Seafood Watch is catching on

10 Dec

Whole Foods, Seafood Watch Team Up for the Oceans

It just got easier to choose ocean-friendly seafood at the supermarket.

Whole Foods Market Whole Foods Market announced today that it is partnering with the Monterey Bay Aquarium Seafood Watch program and Blue Ocean Institute to label all the wild-caught seafood in its North American stores according to the sustainability criteria of our science-based organizations.

That means you’ll see green Best Choice, yellow Good Alternative and red Avoid labels next to EVERY item in the seafood case, and similar information (using Whole Foods’ own criteria) for farmed seafood.

Whole Foods has also pledged to eliminate all red-list seafood by Earth Day 2013.

Whole Foods SFW

 

“At the end of the day, it’s a team effort. Our customers, buyers, fishermen and fishery managers can all make smart decisions that move us in the direction of greater seafood sustainability,” said Carrie Brownstein, Whole Foods Market seafood quality standards coordinator.

“Blue Ocean Institute and Monterey Bay Aquarium are both highly respected for the strength of their science-based seafood programs which evaluate fisheries on life history, abundance, habitat impacts, management practices and bycatch. The new color-coded rating system is a transparent way to display sustainable choices, and it deepens our commitment to having fully sustainable seafood departments.”

Whole Foods Market joins two other significant Aquarium partners: Compass Group and ARAMARK, the two largest food-service companies in North America. Like Whole Foods, they have pledged to phase out red-ranked seafood in the next several years, and are shifting their purchases toward more sustainable items.

Whole Foods seafood  case

Other retailers and food service operators are announcing similar commitments — and creating market incentives for fishing fleets and aquaculture producers to supply seafood that doesn’t harm the health of the wild oceans.

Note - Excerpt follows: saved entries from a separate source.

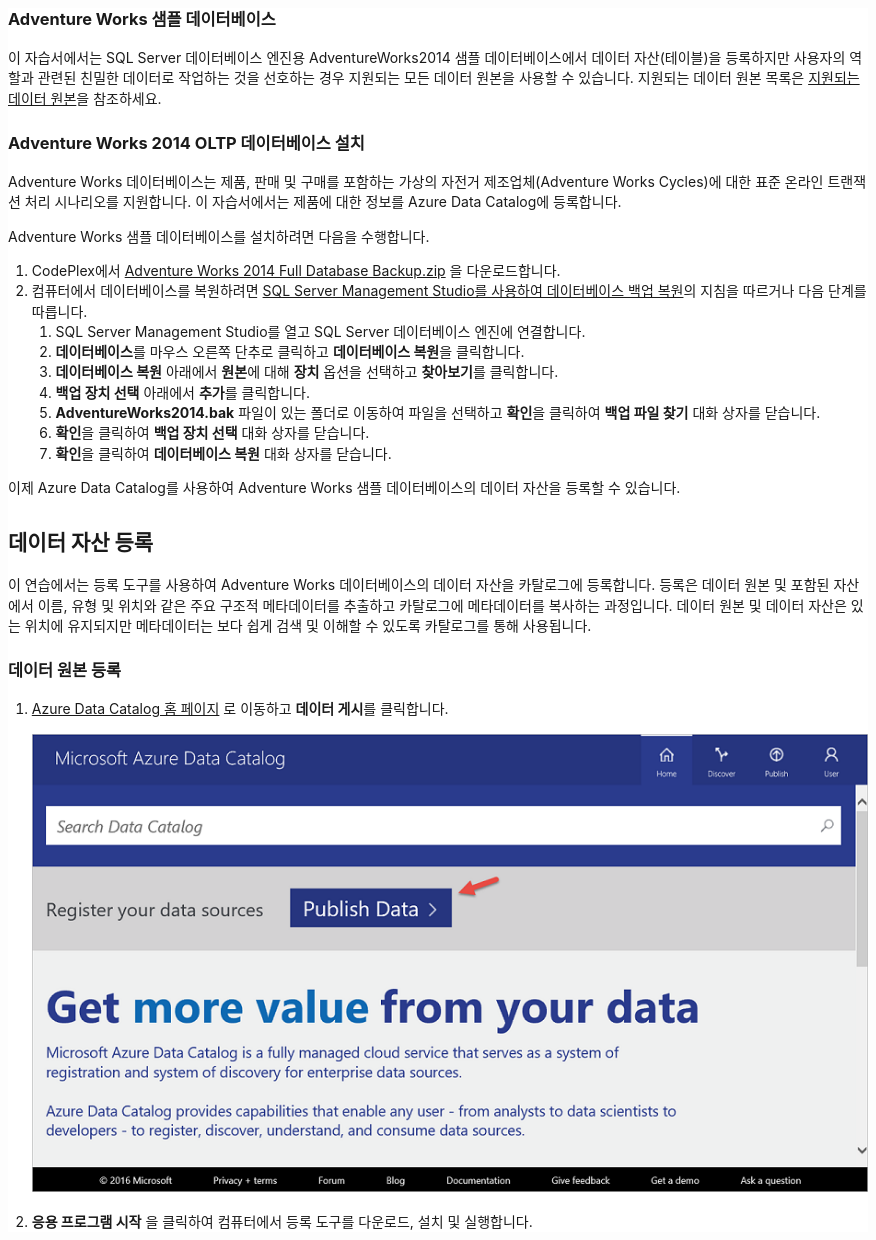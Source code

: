 ### <a name="adventure-works-sample-database"></a>Adventure Works 샘플 데이터베이스
이 자습서에서는 SQL Server 데이터베이스 엔진용 AdventureWorks2014 샘플 데이터베이스에서 데이터 자산(테이블)을 등록하지만 사용자의 역할과 관련된 친밀한 데이터로 작업하는 것을 선호하는 경우 지원되는 모든 데이터 원본을 사용할 수 있습니다. 지원되는 데이터 원본 목록은 [지원되는 데이터 원본](data-catalog-dsr.md)을 참조하세요.

### <a name="install-the-adventure-works-2014-oltp-database"></a>Adventure Works 2014 OLTP 데이터베이스 설치
Adventure Works 데이터베이스는 제품, 판매 및 구매를 포함하는 가상의 자전거 제조업체(Adventure Works Cycles)에 대한 표준 온라인 트랜잭션 처리 시나리오를 지원합니다. 이 자습서에서는 제품에 대한 정보를 Azure Data Catalog에 등록합니다.

Adventure Works 샘플 데이터베이스를 설치하려면 다음을 수행합니다.

1. CodePlex에서 [Adventure Works 2014 Full Database Backup.zip](https://msftdbprodsamples.codeplex.com/downloads/get/880661) 을 다운로드합니다.
2. 컴퓨터에서 데이터베이스를 복원하려면 [SQL Server Management Studio를 사용하여 데이터베이스 백업 복원](http://msdn.microsoft.com/library/ms177429.aspx)의 지침을 따르거나 다음 단계를 따릅니다.
   1. SQL Server Management Studio를 열고 SQL Server 데이터베이스 엔진에 연결합니다.
   2. **데이터베이스**를 마우스 오른쪽 단추로 클릭하고 **데이터베이스 복원**을 클릭합니다.
   3. **데이터베이스 복원** 아래에서 **원본**에 대해 **장치** 옵션을 선택하고 **찾아보기**를 클릭합니다.
   4. **백업 장치 선택** 아래에서 **추가**를 클릭합니다.
   5. **AdventureWorks2014.bak** 파일이 있는 폴더로 이동하여 파일을 선택하고 **확인**을 클릭하여 **백업 파일 찾기** 대화 상자를 닫습니다.
   6. **확인**을 클릭하여 **백업 장치 선택** 대화 상자를 닫습니다.    
   7. **확인**을 클릭하여 **데이터베이스 복원** 대화 상자를 닫습니다.

이제 Azure Data Catalog를 사용하여 Adventure Works 샘플 데이터베이스의 데이터 자산을 등록할 수 있습니다.

## <a name="register-data-assets"></a>데이터 자산 등록
이 연습에서는 등록 도구를 사용하여 Adventure Works 데이터베이스의 데이터 자산을 카탈로그에 등록합니다. 등록은 데이터 원본 및 포함된 자산에서 이름, 유형 및 위치와 같은 주요 구조적 메타데이터를 추출하고 카탈로그에 메타데이터를 복사하는 과정입니다. 데이터 원본 및 데이터 자산은 있는 위치에 유지되지만 메타데이터는 보다 쉽게 검색 및 이해할 수 있도록 카탈로그를 통해 사용됩니다.

### <a name="register-a-data-source"></a>데이터 원본 등록
1. [Azure Data Catalog 홈 페이지](http://azuredatacatalog.com) 로 이동하고 **데이터 게시**를 클릭합니다.
   
   ![Azure Data Catalog - 데이터 게시 단추](media/data-catalog-get-started/data-catalog-publish-data.png)
2. **응용 프로그램 시작** 을 클릭하여 컴퓨터에서 등록 도구를 다운로드, 설치 및 실행합니다.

In fact, regional retailers like New Leaf Community Markets — working with another Seafood Watch partner, Santa Cruz-based FishWise — have been labeling seafood in the case for years. FishWise is also helping major retailers (including Safeway) shift their purchases to more sustainable choices.

“We’re delighted to help Whole Foods Market expand its commitment to offering seafood from sustainable sources,” said Michael Sutton, who oversees the Aquarium’s Seafood Watch program. “Whole Foods Market is a leader in the field, and its decision will have a real impact on seafood suppliers and other retailers.

Commitments by major buyers like these is one of the hopeful trends we identified last year in our comprehensive report, Turning the Tide: The State of Seafood. With the Whole Foods’ announcement, the tide continues to turn — in a positive direction.